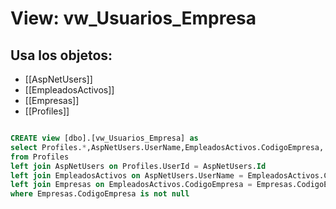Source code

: # View: vw_Usuarios_Empresa

## Usa los objetos:
- [[AspNetUsers]]
- [[EmpleadosActivos]]
- [[Empresas]]
- [[Profiles]]

```sql

CREATE view [dbo].[vw_Usuarios_Empresa] as
select Profiles.*,AspNetUsers.UserName,EmpleadosActivos.CodigoEmpresa, Empresas.NombreEmpresa
from Profiles
left join AspNetUsers on Profiles.UserId = AspNetUsers.Id
left join EmpleadosActivos on AspNetUsers.UserName = EmpleadosActivos.CodigoEmpleado and EmpleadosActivos.Ano_Periodo = YEAR(GETDATE()) AND EmpleadosActivos.Mes_Periodo = MONTH(GETDATE())
left join Empresas on EmpleadosActivos.CodigoEmpresa = Empresas.CodigoEmpresa
where Empresas.CodigoEmpresa is not null

```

============

Count the lines above that include the word "Empresas". Reply with that number alone.

4